Craig McDougall, 26, died after police shot him outside a Simcoe Street home on Aug. 2, 2008. (Bebo.com)

Craig McDougall was on the phone with his girlfriend when he was shot and killed by police.

Shanell Parisian told the inquest into his death she was in Peguis First Nation when he called her at 5 a.m. on Aug. 2, 2008.

"He just said goodbye to me and I heard the gunshots," said Parisian, weeping.

Parisian, who is now 26, had been in a relationship with McDougall for more than a year when he was killed. 

She said he was okay when they first started dating, but then his mother died and he changed.

"He was depressed and hurt and sad," she said. "He drank all the time."

'He was sorry'

Crown counsel David Gray asked Parisian on a scale of one to 10 how intoxicated she thought McDougall was when he called her.

"Nine," she said.

"I asked him what he wanted," she said about the 5 a.m. call. "He said he was sorry for hurting me and for everything he has done."

Parisian told the court they had gotten into a fight a few days before in Peguis and McDougall took off to his dad's Simcoe Street home in Winnipeg.

"He told me the police were looking for him," she recalled. "He said his father was trying to call the police for no reason, so he stabbed him."

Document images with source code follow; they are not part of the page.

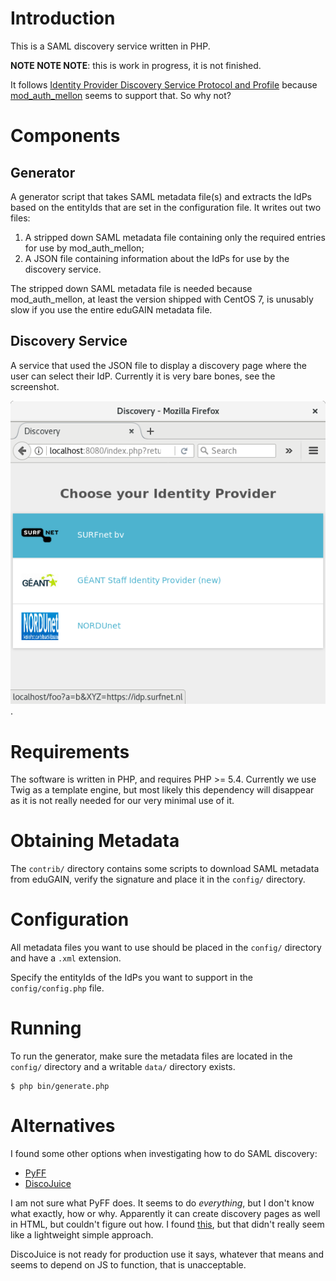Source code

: # Introduction

This is a SAML discovery service written in PHP.

**NOTE NOTE NOTE**: this is work in progress, it is not finished.

It follows 
[Identity Provider Discovery Service Protocol and Profile](https://docs.oasis-open.org/security/saml/Post2.0/sstc-saml-idp-discovery.pdf) 
because [mod_auth_mellon](https://github.com/UNINETT/mod_auth_mellon) 
seems to support that. So why not?

# Components

## Generator

A generator script that takes SAML metadata file(s) and extracts the IdPs based 
on the entityIds that are set in the configuration file. It writes out two 
files:

1. A stripped down SAML metadata file containing only the required entries for
   use by mod_auth_mellon;
2. A JSON file containing information about the IdPs for use by the discovery
   service.

The stripped down SAML metadata file is needed because mod_auth_mellon, at 
least the version shipped with CentOS 7, is unusably slow if you use the entire
eduGAIN metadata file.

## Discovery Service

A service that used the JSON file to display a discovery page where the user
can select their IdP. Currently it is very bare bones, see the screenshot.

![screenshot](contrib/screenshot.png).

# Requirements

The software is written in PHP, and requires PHP >= 5.4. Currently we use Twig
as a template engine, but most likely this dependency will disappear as it is 
not really needed for our very minimal use of it. 

# Obtaining Metadata

The `contrib/` directory contains some scripts to download SAML metadata from
eduGAIN, verify the signature and place it in the `config/` directory.

# Configuration

All metadata files you want to use should be placed in the `config/` directory
and have a `.xml` extension. 

Specify the entityIds of the IdPs you want to support in the 
`config/config.php` file.

# Running

To run the generator, make sure the metadata files are located in the `config/`
directory and a writable `data/` directory exists.

    $ php bin/generate.php

# Alternatives

I found some other options when investigating how to do SAML discovery:

* [PyFF](https://github.com/leifj/pyFF/)
* [DiscoJuice](http://discojuice.org/)

I am not sure what PyFF does. It seems to do _everything_, but I don't know 
what exactly, how or why. Apparently it can create discovery pages as well in 
HTML, but couldn't figure out how. I found 
[this](https://wiki.surfnet.nl/pages/viewpage.action?pageId=50106503), but that 
didn't really seem like a lightweight simple approach.

DiscoJuice is not ready for production use it says, whatever that means and 
seems to depend on JS to function, that is unacceptable.
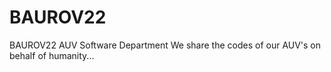 # BAUROV22
BAUROV22 AUV Software Department
We share the codes of our AUV's on behalf of humanity... 

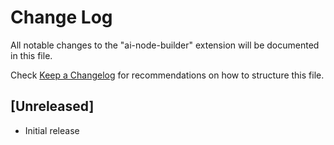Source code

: # Change Log

All notable changes to the "ai-node-builder" extension will be documented in this file.

Check [Keep a Changelog](http://keepachangelog.com/) for recommendations on how to structure this file.

## [Unreleased]

- Initial release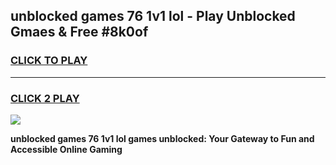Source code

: 
## unblocked games 76 1v1 lol - Play Unblocked Gmaes & Free #8k0of
<h3>
<a href="https://premium.freeplayer.one?title=unblocked_games_76_1v1_lol&ref=03M">CLICK TO PLAY</a></h3>
<hr>

<h3>
<a href="https://premium.freeplayer.one?title=unblocked_games_76_1v1_lol&ref=03M">CLICK 2 PLAY</a>
  
</h3>

<a href="https://premium.freeplayer.one?title=unblocked_games_76_1v1_lol&ref=03M"><img src="https://clearcache.store/games.png"></a>


**unblocked games 76 1v1 lol games unblocked: Your Gateway to Fun and Accessible Online Gaming**
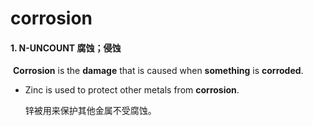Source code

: # corrosion

#### 1. N-UNCOUNT 腐蚀；侵蚀

​	**Corrosion** is the **damage** that is caused when **something** is **corroded**.

- Zinc is used to protect other metals from **corrosion**.

  锌被用来保护其他金属不受腐蚀。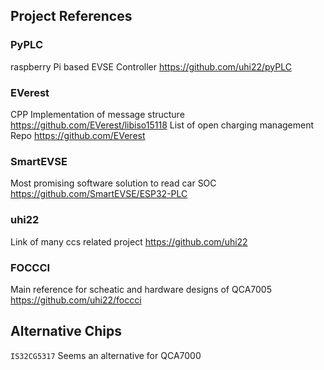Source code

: <!-- List of references -->
## Project References

### PyPLC
raspberry Pi based EVSE Controller https://github.com/uhi22/pyPLC

### EVerest
CPP Implementation of message structure https://github.com/EVerest/libiso15118
List of open charging management Repo https://github.com/EVerest

### SmartEVSE
Most promising software solution to read car SOC https://github.com/SmartEVSE/ESP32-PLC

### uhi22
Link of many ccs related project https://github.com/uhi22

### FOCCCI
Main reference for scheatic and hardware designs of QCA7005 https://github.com/uhi22/foccci


## Alternative Chips
`IS32CG5317` Seems an alternative for QCA7000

Police were called to the Simcoe Street home at 5:09 for a reported stabbing. Previously the inquest heard there was no stabbing.

Parisian said the next thing McDougall told her was "that he wanted to go home to his mom."

"I didn't know what to think. I asked him how," she said, crying. "He said he was going to see the police." 

A Winnipeg police officer shot and killed Craig McDougall inside this fenced yard on Simcoe Street in 2008. (CBC)
Parisian told the inquest she stayed on the line after McDougall was shot.

"I heard an officer radio in there was a man down and they needed an ambulance," she said.

She also heard his family yelling in the background and police, including a person she assumed to be a police officer speaking to another officer, saying, "Let's go inside and talk."

Parisian said her mother finally forced her to hang up the phone.

Suicide by cop?

McDougall family lawyer Corey Shefman asked Parisian whether she thought McDougall was trying to take his own life.

Through tears, she testified he said "he'll be watching over me." She told Shefman she had an idea of what he was about to do.

"Maybe hurting himself in some way," she said, adding his voice was shaky as they talked.

Earlier this week, Shefman asked all three officers who were present during the shooting whether they had heard the term "suicide by cop."

All three responded yes, and Shefman did not question them further about it.

Shefman declined an interview with the CBC on the instruction of his clients.

McDougall's Uncle John was scheduled to testify on Thursday but couldn't be found. A second family witness, Nancy Mason, also cannot be located. Both were at the Simcoe Street home during the shooting.

The inquest was delayed in August after Mason and John McDougall changed their statements and had to be re-interviewed, the Crown lawyer has said.